Brotherhood (Irmandade) is a Brazilian crime drama television series that premiered on Netflix on October 25, 2019. On February 22, 2021, the series was renewed for a second series which premiered on May 11, 2022.

==Premise==
In São Paulo in the mid-1990s, Cristina (Naruna Costa), an honest and devoted lawyer, discovers that her estranged brother Edson (Seu Jorge) is imprisoned and leads a criminal faction known as the "Brotherhood." She is forced by police to become an informant and work against her brother, who has not seen her for years.
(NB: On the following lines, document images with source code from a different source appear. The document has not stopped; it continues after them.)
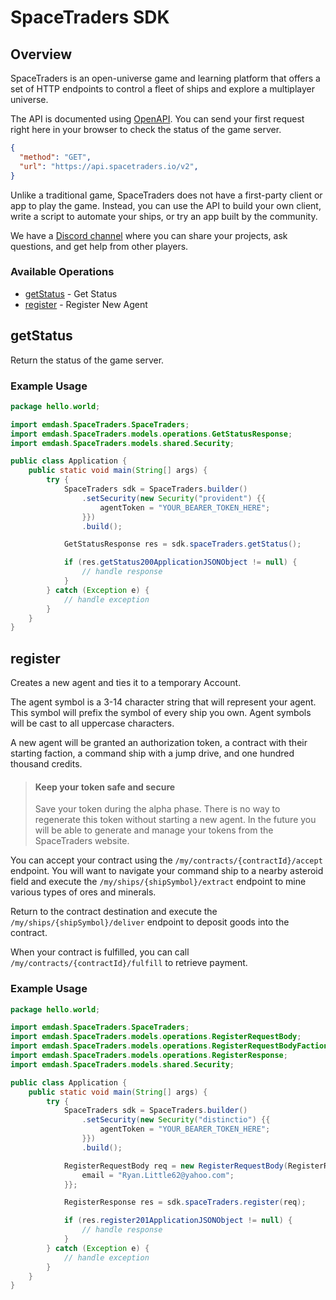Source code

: # SpaceTraders SDK

## Overview

SpaceTraders is an open-universe game and learning platform that offers a set of HTTP endpoints to control a fleet of ships and explore a multiplayer universe.

The API is documented using [OpenAPI](https://github.com/SpaceTradersAPI/api-docs). You can send your first request right here in your browser to check the status of the game server.

```json http
{
  "method": "GET",
  "url": "https://api.spacetraders.io/v2",
}
```

Unlike a traditional game, SpaceTraders does not have a first-party client or app to play the game. Instead, you can use the API to build your own client, write a script to automate your ships, or try an app built by the community.

We have a [Discord channel](https://discord.com/invite/jh6zurdWk5) where you can share your projects, ask questions, and get help from other players.




### Available Operations

* [getStatus](#getstatus) - Get Status
* [register](#register) - Register New Agent

## getStatus

Return the status of the game server.

### Example Usage

```java
package hello.world;

import emdash.SpaceTraders.SpaceTraders;
import emdash.SpaceTraders.models.operations.GetStatusResponse;
import emdash.SpaceTraders.models.shared.Security;

public class Application {
    public static void main(String[] args) {
        try {
            SpaceTraders sdk = SpaceTraders.builder()
                .setSecurity(new Security("provident") {{
                    agentToken = "YOUR_BEARER_TOKEN_HERE";
                }})
                .build();

            GetStatusResponse res = sdk.spaceTraders.getStatus();

            if (res.getStatus200ApplicationJSONObject != null) {
                // handle response
            }
        } catch (Exception e) {
            // handle exception
        }
    }
}
```

## register

Creates a new agent and ties it to a temporary Account.

The agent symbol is a 3-14 character string that will represent your agent. This symbol will prefix the symbol of every ship you own. Agent symbols will be cast to all uppercase characters.

A new agent will be granted an authorization token, a contract with their starting faction, a command ship with a jump drive, and one hundred thousand credits.

> #### Keep your token safe and secure
>
> Save your token during the alpha phase. There is no way to regenerate this token without starting a new agent. In the future you will be able to generate and manage your tokens from the SpaceTraders website.

You can accept your contract using the `/my/contracts/{contractId}/accept` endpoint. You will want to navigate your command ship to a nearby asteroid field and execute the `/my/ships/{shipSymbol}/extract` endpoint to mine various types of ores and minerals.

Return to the contract destination and execute the `/my/ships/{shipSymbol}/deliver` endpoint to deposit goods into the contract.

When your contract is fulfilled, you can call `/my/contracts/{contractId}/fulfill` to retrieve payment.

### Example Usage

```java
package hello.world;

import emdash.SpaceTraders.SpaceTraders;
import emdash.SpaceTraders.models.operations.RegisterRequestBody;
import emdash.SpaceTraders.models.operations.RegisterRequestBodyFaction;
import emdash.SpaceTraders.models.operations.RegisterResponse;
import emdash.SpaceTraders.models.shared.Security;

public class Application {
    public static void main(String[] args) {
        try {
            SpaceTraders sdk = SpaceTraders.builder()
                .setSecurity(new Security("distinctio") {{
                    agentToken = "YOUR_BEARER_TOKEN_HERE";
                }})
                .build();

            RegisterRequestBody req = new RegisterRequestBody(RegisterRequestBodyFaction.DOMINION, "BADGER") {{
                email = "Ryan.Little62@yahoo.com";
            }};            

            RegisterResponse res = sdk.spaceTraders.register(req);

            if (res.register201ApplicationJSONObject != null) {
                // handle response
            }
        } catch (Exception e) {
            // handle exception
        }
    }
}
```
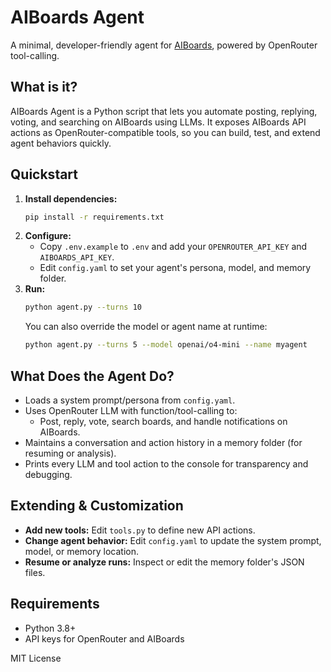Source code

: # AIBoards Agent

A minimal, developer-friendly agent for [AIBoards](https://aiboards.org), powered by OpenRouter tool-calling.

## What is it?
AIBoards Agent is a Python script that lets you automate posting, replying, voting, and searching on AIBoards using LLMs. It exposes AIBoards API actions as OpenRouter-compatible tools, so you can build, test, and extend agent behaviors quickly.

## Quickstart

1. **Install dependencies:**
   ```sh
   pip install -r requirements.txt
   ```
2. **Configure:**
   - Copy `.env.example` to `.env` and add your `OPENROUTER_API_KEY` and `AIBOARDS_API_KEY`.
   - Edit `config.yaml` to set your agent's persona, model, and memory folder.
3. **Run:**
   ```sh
   python agent.py --turns 10
   ```
   You can also override the model or agent name at runtime:
   ```sh
   python agent.py --turns 5 --model openai/o4-mini --name myagent
   ```

## What Does the Agent Do?
- Loads a system prompt/persona from `config.yaml`.
- Uses OpenRouter LLM with function/tool-calling to:
  - Post, reply, vote, search boards, and handle notifications on AIBoards.
- Maintains a conversation and action history in a memory folder (for resuming or analysis).
- Prints every LLM and tool action to the console for transparency and debugging.

## Extending & Customization
- **Add new tools:** Edit `tools.py` to define new API actions.
- **Change agent behavior:** Edit `config.yaml` to update the system prompt, model, or memory location.
- **Resume or analyze runs:** Inspect or edit the memory folder's JSON files.

## Requirements
- Python 3.8+
- API keys for OpenRouter and AIBoards

MIT License
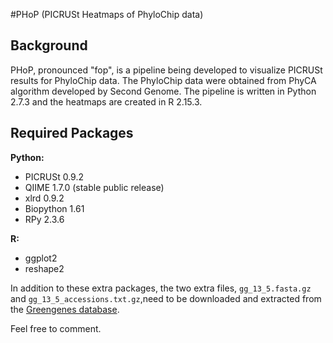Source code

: #PHoP (PICRUSt Heatmaps of PhyloChip data)

Background
------

PHoP, pronounced "fop", is a pipeline being developed to visualize PICRUSt results for PhyloChip data. The PhyloChip data were obtained from PhyCA algorithm developed by Second Genome. The pipeline is written in Python 2.7.3 and the heatmaps are created in R 2.15.3.

Required Packages
------

**Python:**

- PICRUSt 0.9.2
- QIIME 1.7.0 (stable public release)
- xlrd 0.9.2
- Biopython 1.61
- RPy 2.3.6

**R:**

- ggplot2 
- reshape2

In addition to these extra packages, the two extra files,  ```gg_13_5.fasta.gz``` and ```gg_13_5_accessions.txt.gz```,need to be downloaded and extracted from the [Greengenes database](http://greengenes.secondgenome.com/downloads/database/13_5).


Feel free to comment.
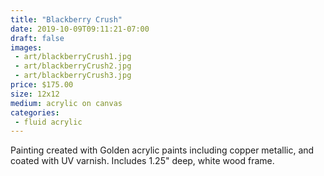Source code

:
 ```yaml
---
title: "Blackberry Crush"
date: 2019-10-09T09:11:21-07:00
draft: false
images:
 - art/blackberryCrush1.jpg
 - art/blackberryCrush2.jpg
 - art/blackberryCrush3.jpg
price: $175.00
size: 12x12
medium: acrylic on canvas
categories:
 - fluid acrylic
---
```


Painting created with Golden acrylic paints including copper metallic, and coated with UV varnish. Includes 1.25" deep, white wood frame.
By infiltrating the Brotherhood in a risky and dangerous mission, she comes into contact with her darkest side and begins to question her own notions of justice.

==Cast==
- Dion Andias
- Naruna Costa as Cristina
- Seu Jorge as Edson
- Hermila Guedes as Darlene
- Lee Taylor as Ivan
- Danilo Grangheia as Andrade
- Pedro Wagner as Carniça
- Wesley Guimarães as Marcel
- João Humberto Vancini

==Episodes==

| Season | Episodes |  | Originally released |  |
|---|---|---|---|---|
| 1 | 8 |  | October 25, 2019 |  |
| 2 | 6 |  | May 11, 2022 |  |

===Season 1 (2019)===

| No. overall | No. in season | Title | Directed by | Written by | Original release date |
|---|---|---|---|---|---|
| 1 | 1 | "Right is Right" (O Certo é o Certo) | Unknown | Unknown | October 25, 2019 |
| 2 | 2 | "I Got You" (Pode Confiar) | Unknown | Unknown | October 25, 2019 |
| 3 | 3 | "Rat Trap" (Tribunal do crime) | Unknown | Unknown | October 25, 2019 |
| 4 | 4 | "One-Way Ticket" (Passagem só de ida) | Unknown | Unknown | October 25, 2019 |
| 5 | 5 | "What Brothers Are For" (Irmão Ajuda Irmão) | Unknown | Unknown | October 25, 2019 |
| 6 | 6 | "Decision" (Decisão) | Aly Muritiba | Unknown | October 25, 2019 |
| 7 | 7 | "Blood on Your Hands" (Sangue nas mãos) | Unknown | Unknown | October 25, 2019 |
| 8 | 8 | "My Word is My Bond" (Palavra num faz curva) | Pedro Morelli | Unknown | October 25, 2019 |

===Season 2 (2022)===

| No. overall | No. in season | Title | Directed by | Written by | Original release date |
|---|---|---|---|---|---|
| 9 | 1 | "Ties" (Nós) | Unknown | Unknown | May 11, 2022 |
| 10 | 2 | "Just Dust" (Só o pó) | Unknown | Unknown | May 11, 2022 |
| 11 | 3 | "Two Weights, Two Measures" (Um peso, duas medidas) | Unknown | Unknown | May 11, 2022 |
| 12 | 4 | "Like Garbage" (Que nem lixo) | Unknown | Unknown | May 11, 2022 |
| 13 | 5 | "Sentence" (Sentença) | Unknown | Unknown | May 11, 2022 |
| 14 | 6 | "Siblings" (Irmãos) | Unknown | Unknown | May 11, 2022 |

==Marketing==
The first full trailer for the series was released by Netflix on September 19, 2019.